LITRG Press release: Expenses crackdown must be balanced by protection for individual workers, says tax charity

The LITRG is calling on HMRC not to pursue individual workers for underpayments arising from their involvement in arrangements between engagers of their labour and intermediaries, such as umbrella companies.

LITRG is responding to HMRC’s consultation on restricting tax relief for travel and subsistence for workers employed through employment intermediaries. [The Government is proposing to remove tax relief for home to work travel and subsistence expenses for workers who are i) supplying personal services, ii) engaged through an employment intermediary (e.g. umbrella companies and personal service companies) and iii) subject to supervision, direction or control of any person.] At present a worker may receive a part of his pay from the employment intermediary on the basis that it is reimbursement for tax relieved travel and subsistence expenses so the worker receives the gross amount without any deduction of income tax or national insurance. HMRC’s proposals will restrict such relief in most circumstances, meaning that income tax and national insurance will be expected to be paid on the ‘expenses’ payments.

Anthony Thomas, Chairman of LITRG, said:

“It is our experience that claims for such relief are prone to abuse. HMRC investigate the claims and establish that the payments for travel and subsistence are not eligible for relief; HMRC then often seeks to recoup the resultant tax underpayments from the worker rather than from the intermediary or engager of their labour.

“We want it explicit in the new legislation that individual workers can no longer be pursued for tax underpayments arising in these circumstances, principally because they too often get caught up in complex employment triangles, involving employment intermediaries and employment agencies, which are not of their choice, liking or understanding.”
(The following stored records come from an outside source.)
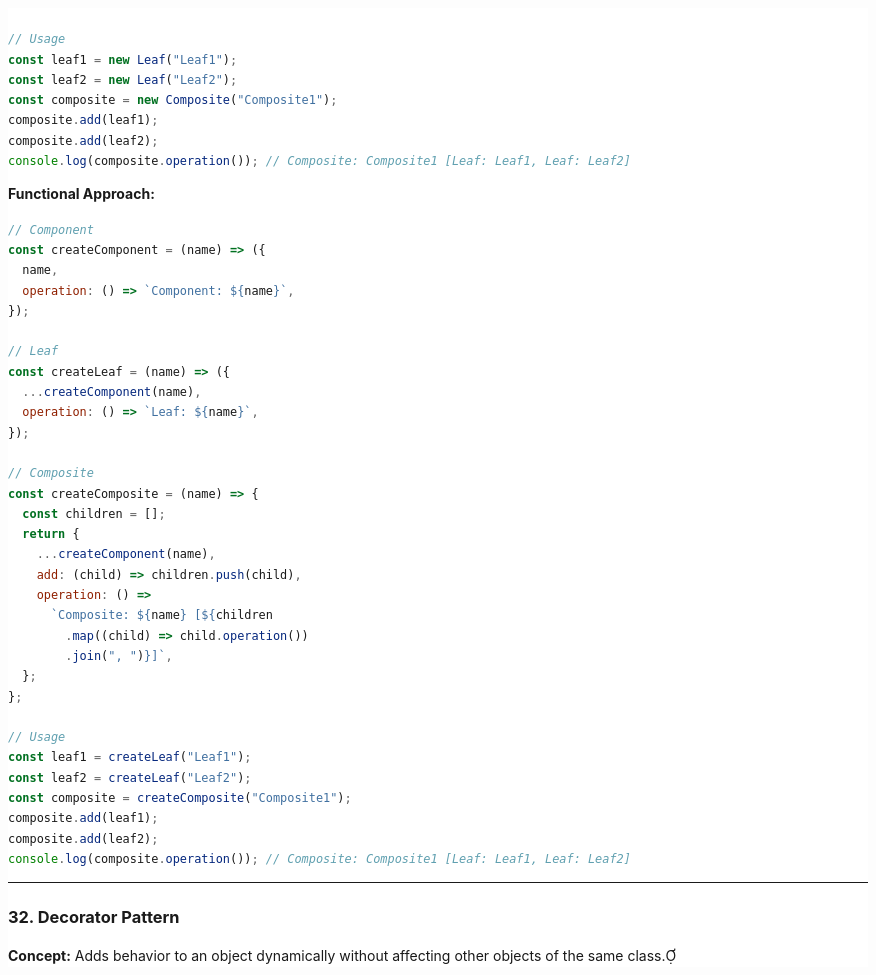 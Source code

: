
 ```javascript

// Usage
const leaf1 = new Leaf("Leaf1");
const leaf2 = new Leaf("Leaf2");
const composite = new Composite("Composite1");
composite.add(leaf1);
composite.add(leaf2);
console.log(composite.operation()); // Composite: Composite1 [Leaf: Leaf1, Leaf: Leaf2]
```

**Functional Approach:**

```javascript
// Component
const createComponent = (name) => ({
  name,
  operation: () => `Component: ${name}`,
});

// Leaf
const createLeaf = (name) => ({
  ...createComponent(name),
  operation: () => `Leaf: ${name}`,
});

// Composite
const createComposite = (name) => {
  const children = [];
  return {
    ...createComponent(name),
    add: (child) => children.push(child),
    operation: () =>
      `Composite: ${name} [${children
        .map((child) => child.operation())
        .join(", ")}]`,
  };
};

// Usage
const leaf1 = createLeaf("Leaf1");
const leaf2 = createLeaf("Leaf2");
const composite = createComposite("Composite1");
composite.add(leaf1);
composite.add(leaf2);
console.log(composite.operation()); // Composite: Composite1 [Leaf: Leaf1, Leaf: Leaf2]
```

---

### **32. Decorator Pattern**

**Concept:** Adds behavior to an object dynamically without affecting other objects of the same class.
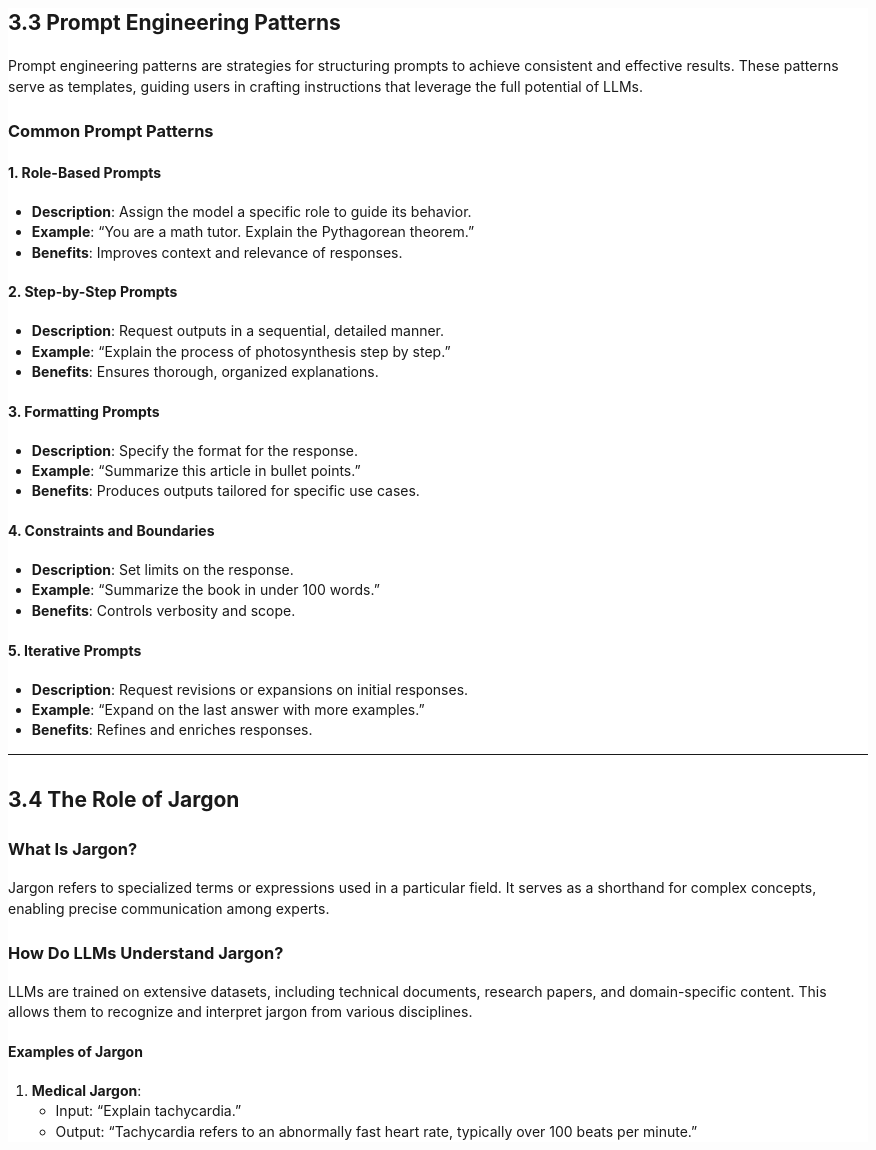 
## 3.3 Prompt Engineering Patterns

Prompt engineering patterns are strategies for structuring prompts to achieve consistent and effective results. These patterns serve as templates, guiding users in crafting instructions that leverage the full potential of LLMs.

### Common Prompt Patterns

#### 1. **Role-Based Prompts**
- **Description**: Assign the model a specific role to guide its behavior.
- **Example**: “You are a math tutor. Explain the Pythagorean theorem.”
- **Benefits**: Improves context and relevance of responses.

#### 2. **Step-by-Step Prompts**
- **Description**: Request outputs in a sequential, detailed manner.
- **Example**: “Explain the process of photosynthesis step by step.”
- **Benefits**: Ensures thorough, organized explanations.

#### 3. **Formatting Prompts**
- **Description**: Specify the format for the response.
- **Example**: “Summarize this article in bullet points.”
- **Benefits**: Produces outputs tailored for specific use cases.

#### 4. **Constraints and Boundaries**
- **Description**: Set limits on the response.
- **Example**: “Summarize the book in under 100 words.”
- **Benefits**: Controls verbosity and scope.

#### 5. **Iterative Prompts**
- **Description**: Request revisions or expansions on initial responses.
- **Example**: “Expand on the last answer with more examples.”
- **Benefits**: Refines and enriches responses.

---

## 3.4 The Role of Jargon

### What Is Jargon?
Jargon refers to specialized terms or expressions used in a particular field. It serves as a shorthand for complex concepts, enabling precise communication among experts.

### How Do LLMs Understand Jargon?
LLMs are trained on extensive datasets, including technical documents, research papers, and domain-specific content. This allows them to recognize and interpret jargon from various disciplines.

#### Examples of Jargon
1. **Medical Jargon**:
   - Input: “Explain tachycardia.”
   - Output: “Tachycardia refers to an abnormally fast heart rate, typically over 100 beats per minute.”
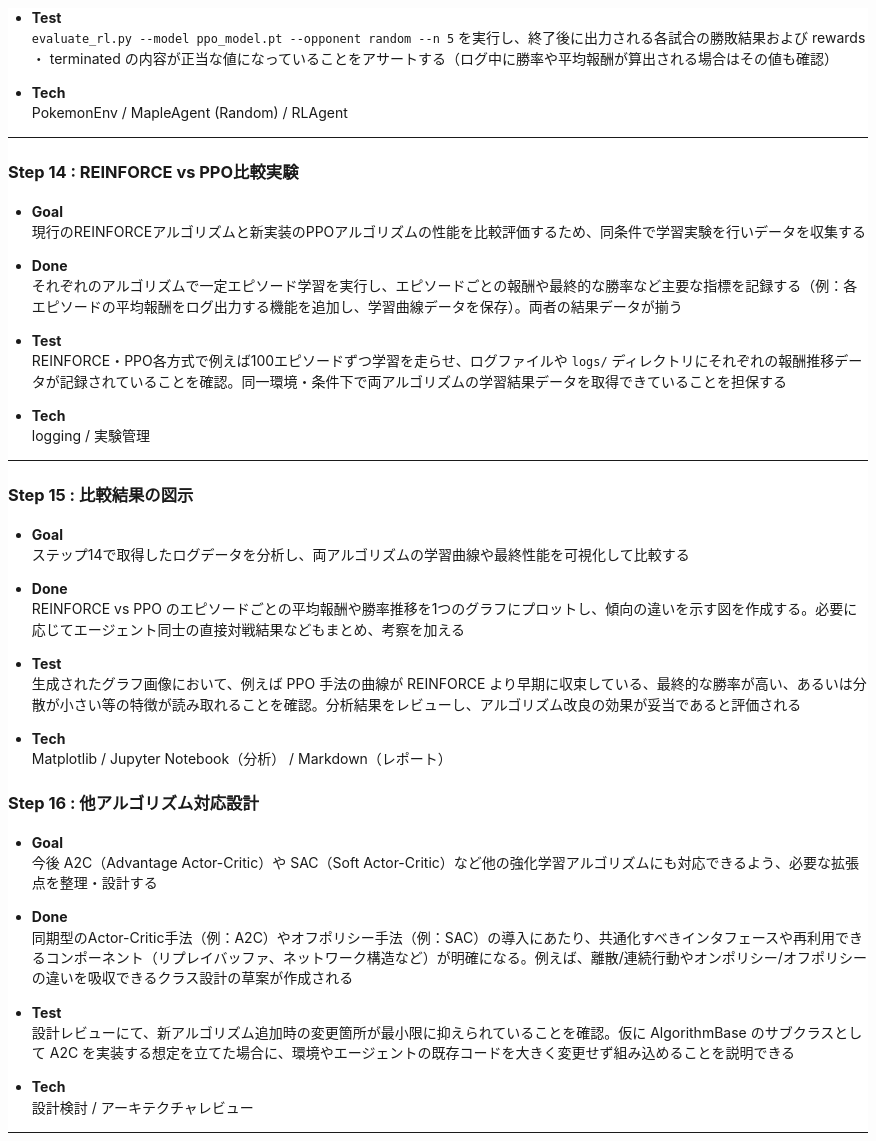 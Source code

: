 - **Test**  
  `evaluate_rl.py --model ppo_model.pt --opponent random --n 5` を実行し、終了後に出力される各試合の勝敗結果および rewards ・ terminated の内容が正当な値になっていることをアサートする（ログ中に勝率や平均報酬が算出される場合はその値も確認）  

- **Tech**  
  PokemonEnv / MapleAgent (Random) / RLAgent  

---

### Step 14 : REINFORCE vs PPO比較実験

- **Goal**  
  現行のREINFORCEアルゴリズムと新実装のPPOアルゴリズムの性能を比較評価するため、同条件で学習実験を行いデータを収集する  

- **Done**  
  それぞれのアルゴリズムで一定エピソード学習を実行し、エピソードごとの報酬や最終的な勝率など主要な指標を記録する（例：各エピソードの平均報酬をログ出力する機能を追加し、学習曲線データを保存）。両者の結果データが揃う  

- **Test**  
  REINFORCE・PPO各方式で例えば100エピソードずつ学習を走らせ、ログファイルや `logs/` ディレクトリにそれぞれの報酬推移データが記録されていることを確認。同一環境・条件下で両アルゴリズムの学習結果データを取得できていることを担保する  

- **Tech**  
  logging / 実験管理  

---

### Step 15 : 比較結果の図示

- **Goal**  
  ステップ14で取得したログデータを分析し、両アルゴリズムの学習曲線や最終性能を可視化して比較する  

- **Done**  
  REINFORCE vs PPO のエピソードごとの平均報酬や勝率推移を1つのグラフにプロットし、傾向の違いを示す図を作成する。必要に応じてエージェント同士の直接対戦結果などもまとめ、考察を加える  

- **Test**  
  生成されたグラフ画像において、例えば PPO 手法の曲線が REINFORCE より早期に収束している、最終的な勝率が高い、あるいは分散が小さい等の特徴が読み取れることを確認。分析結果をレビューし、アルゴリズム改良の効果が妥当であると評価される  

- **Tech**  
  Matplotlib / Jupyter Notebook（分析） / Markdown（レポート）  

### Step 16 : 他アルゴリズム対応設計

- **Goal**  
  今後 A2C（Advantage Actor-Critic）や SAC（Soft Actor-Critic）など他の強化学習アルゴリズムにも対応できるよう、必要な拡張点を整理・設計する  

- **Done**  
  同期型のActor-Critic手法（例：A2C）やオフポリシー手法（例：SAC）の導入にあたり、共通化すべきインタフェースや再利用できるコンポーネント（リプレイバッファ、ネットワーク構造など）が明確になる。例えば、離散/連続行動やオンポリシー/オフポリシーの違いを吸収できるクラス設計の草案が作成される  

- **Test**  
  設計レビューにて、新アルゴリズム追加時の変更箇所が最小限に抑えられていることを確認。仮に AlgorithmBase のサブクラスとして A2C を実装する想定を立てた場合に、環境やエージェントの既存コードを大きく変更せず組み込めることを説明できる  

- **Tech**  
  設計検討 / アーキテクチャレビュー  

---
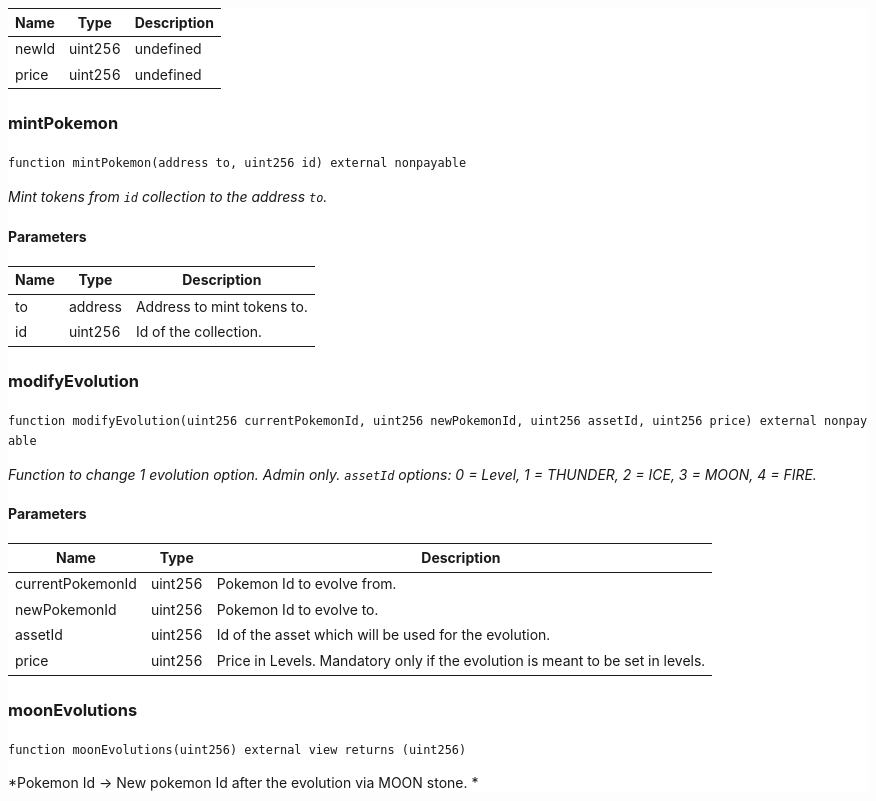 | Name | Type | Description |
|---|---|---|
| newId | uint256 | undefined |
| price | uint256 | undefined |

### mintPokemon

```solidity
function mintPokemon(address to, uint256 id) external nonpayable
```



*Mint tokens from `id` collection to the address `to`.*

#### Parameters

| Name | Type | Description |
|---|---|---|
| to | address | Address to mint tokens to. |
| id | uint256 | Id of the collection. |

### modifyEvolution

```solidity
function modifyEvolution(uint256 currentPokemonId, uint256 newPokemonId, uint256 assetId, uint256 price) external nonpayable
```



*Function to change 1 evolution option. Admin only. `assetId` options: 0 = Level, 1 = THUNDER, 2 = ICE, 3 = MOON, 4 = FIRE.*

#### Parameters

| Name | Type | Description |
|---|---|---|
| currentPokemonId | uint256 | Pokemon Id to evolve from. |
| newPokemonId | uint256 | Pokemon Id to evolve to. |
| assetId | uint256 | Id of the asset which will be used for the evolution.   |
| price | uint256 | Price in Levels. Mandatory only if the evolution is meant to be set in levels. |

### moonEvolutions

```solidity
function moonEvolutions(uint256) external view returns (uint256)
```



*Pokemon Id -&gt; New pokemon Id after the evolution via MOON stone. *
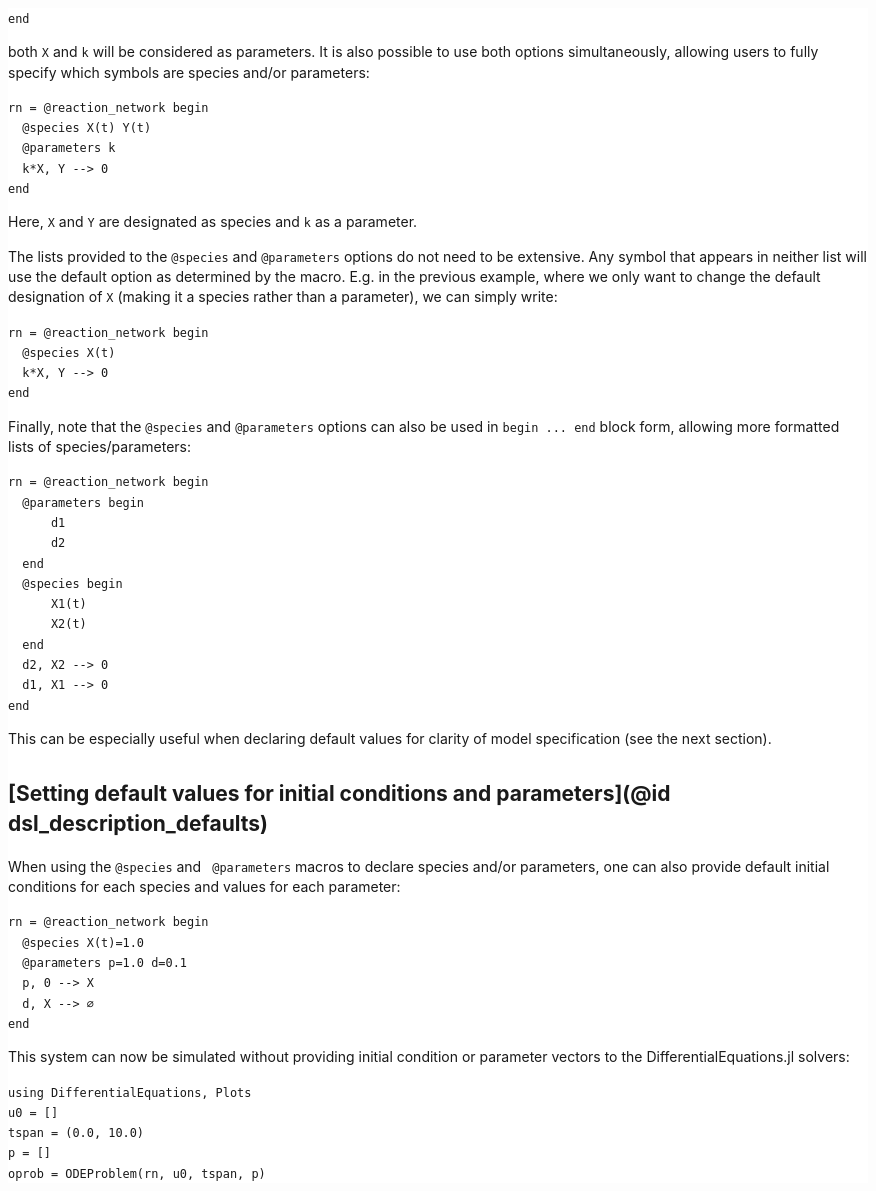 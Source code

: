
 ```@example tut2
end
```
both `X` and `k` will be considered as parameters. It is also possible to use
both options simultaneously, allowing users to fully specify which symbols are
species and/or parameters:
```@example tut2
rn = @reaction_network begin
  @species X(t) Y(t)
  @parameters k
  k*X, Y --> 0
end
```
Here, `X` and `Y` are designated as species and `k` as a parameter.

The lists provided to the `@species` and `@parameters` options do not need to be extensive. Any symbol that appears in neither list will use the default option as determined by the macro. E.g. in the previous example, where we only want to change the default designation of `X` (making it a species rather than a parameter), we can simply write:
```@example tut2
rn = @reaction_network begin
  @species X(t)
  k*X, Y --> 0
end
```

Finally, note that the `@species` and `@parameters` options can also be used in
`begin ... end` block form, allowing more formatted lists of species/parameters:
```@example tut2
rn = @reaction_network begin
  @parameters begin
      d1
      d2
  end
  @species begin
      X1(t)
      X2(t)
  end
  d2, X2 --> 0
  d1, X1 --> 0
end
```
This can be especially useful when declaring default values for clarity of model
specification (see the next section).

## [Setting default values for initial conditions and parameters](@id dsl_description_defaults)
When using the `@species` and ` @parameters` macros to declare species and/or
parameters, one can also provide default initial conditions for each species and
values for each parameter:
```@example tut2
rn = @reaction_network begin
  @species X(t)=1.0
  @parameters p=1.0 d=0.1
  p, 0 --> X
  d, X --> ∅
end
```
This system can now be simulated without providing initial condition or
parameter vectors to the DifferentialEquations.jl solvers:
```@example tut2
using DifferentialEquations, Plots
u0 = []
tspan = (0.0, 10.0)
p = []
oprob = ODEProblem(rn, u0, tspan, p)
```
LITRG’s research has found that the people most affected by arrangements involving intermediaries tend to be low-skilled with low levels of educational achievement. The complexity of such arrangements makes them particularly vulnerable where tax relief is over-claimed by intermediaries operating their pay.

Anthony Thomas said:

“We believe that both the company where they are working at any one time and the employment intermediary should be targeted for any clawback. The company and intermediary should be jointly and severally liable for any inaccuracies and should be pursued for any debt.”

Anthony Thomas has called for a more radical change. He said:

“The vast majority of individuals affected by the changes HMRC proposes are low paid. HMRC and the Department for Work and Pensions should consider an alternative means for assisting low-paid workers with work-related travel costs to mitigate any effect the changes will have on a claimant’s benefit and tax credit payments and provide some recognition for essential work travel costs. For example, an amount could be deducted for travel when calculating someone’s entitlement to tax credits or Universal Credit. This is vital when an individual’s benefits can be restricted or stopped if they refuse employment.

“It is essential that any changes do not affect the current relief for expenses incurred in the normal course of an employee’s duties. In particular, such relief must continue to be available for employees who pay such expenses personally out of their wages rather than receiving reimbursement from their employer.”

LITRG’s submission on HMRC’s consultation document ‘Employment Intermediaries and Tax Relief for Travel and Subsistence’ can be viewed here. Changes are due to come into effect in April 2016.

Chapter three of LITRG’s report, ‘Travel expenses for the low-paid – a time for a rethink?’ sets out its research which found that the majority of workers who are affected by arrangements involving employment intermediaries tend to have low to medium skills, are predominantly from younger age-groups and that minority ethnic groups are over-represented in terms of agency working. There is also a correlation between low educational achievement and those in lower paid temporary or agency work. The report can be viewed here.